My version of the quintessential ‘Caramel Custard’ that showed up on our frugal dessert table quite often when we were young. This one is slightly more luxurious than the wobbly one we had as kids from the armed forces. It's baked, not steamed, though if you are making one large pudding, steaming it in the pressure cooker is a breeze. Quick too!
Course Dessert
Cuisine American
Prep Time 15 minutes
Cook Time 45 minutes
Total Time 4 hours
Servings 4 people

Ingredients

Caramel

  • 150 g Castor sugar
  • 20 ml Water

Custard

  • 2 eggs
  • 100 g sugar
  • 1 vanilla bean, scraped
  • 200m ml milk
  • 250 ml low fat cream

Instructions

For the Caramel

  • Keep 4 X 8oz ramekins ready and place sugar and water in a heavy bottom saucepan, and stir over medium heat until sugar melts.
  • Increase heat to high, and allow to bubble away without stirring, until it reaches a deep amber colour. {This is the crucial part because the caramel can burn. Also please take extreme caution as caramel is very hot}.
  • Take off heat immediately, and pour into ramekins, turning gently to coat bottoms. Allow to stand for 5 minutes, while you make the custard.

For the Caramel Custard

  • Preheat the oven to 180C
  • Heat milk, cream and shell of vanilla bean in a pan over low heat until slight bubbles form on the edges.
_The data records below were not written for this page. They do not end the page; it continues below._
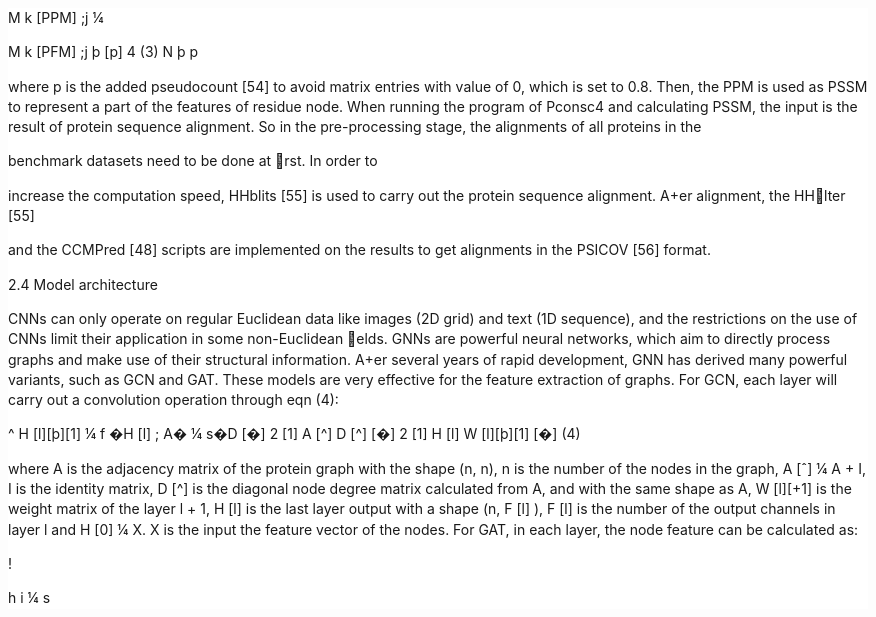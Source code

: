 
M k [PPM] ;j ¼



M k [PFM] ;j þ [p] 4
(3)
N þ p



where p is the added pseudocount [54] to avoid matrix entries with
value of 0, which is set to 0.8. Then, the PPM is used as PSSM to
represent a part of the features of residue node.
When running the program of Pconsc4 and calculating
PSSM, the input is the result of protein sequence alignment. So
in the pre-processing stage, the alignments of all proteins in the

benchmark datasets need to be done at rst. In order to

increase the computation speed, HHblits [55] is used to carry out
the protein sequence alignment. Aer alignment, the HHlter [55]

and the CCMPred [48] scripts are implemented on the results to
get alignments in the PSICOV [56] format.


2.4 Model architecture


CNNs can only operate on regular Euclidean data like images
(2D grid) and text (1D sequence), and the restrictions on the use
of CNNs limit their application in some non-Euclidean elds.
GNNs are powerful neural networks, which aim to directly
process graphs and make use of their structural information.
Aer several years of rapid development, GNN has derived many
powerful variants, such as GCN and GAT. These models are very
effective for the feature extraction of graphs. For GCN, each
layer will carry out a convolution operation through eqn (4):


^
H [l][þ][1] ¼ f �H [l] ; A� ¼ s�D [�] 2 [1] A [^] D [^] [�] 2 [1] H [l] W [l][þ][1] [�] (4)


where A is the adjacency matrix of the protein graph with the
shape (n, n), n is the number of the nodes in the graph, A [ˆ] ¼ A + I,
I is the identity matrix, D [^] is the diagonal node degree matrix
calculated from A, and with the same shape as A, W [l][+1] is the
weight matrix of the layer l + 1, H [l] is the last layer output with
a shape (n, F [l] ), F [l] is the number of the output channels in layer l
and H [0] ¼ X. X is the input the feature vector of the nodes. For
GAT, in each layer, the node feature can be calculated as:



!



h i ¼ s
Take off heat.
  • Place the eggs, scraped vanilla and sugar in bowl of stand mixer. Whisk on speed 2 for 2 minutes until sugar is almost dissolved.
  • Reduce speed to lowest, put the splatter screen, and gently pour in the vanilla infused milk, whisking continuously for 30 seconds.
  • Strain the custard into a jug/saucepan, and then pour into the prepared ramekins.
  • Place ramekins in a 9′ X 9″ square pan. Gently pour in water into the tray to come up half around the ramekins. – –
  • Bake for about 45 minutes until the custard begins to set, a bit wobbly in the middle.
  • Allow to cool, then chill covered for a few hours, preferably overnight.
  • To serve, run a butter knife gently around the tip to loosen it, place a platter over the ramekin, turn over swiftly, and then shake to release. Top with toasted walnuts if desired.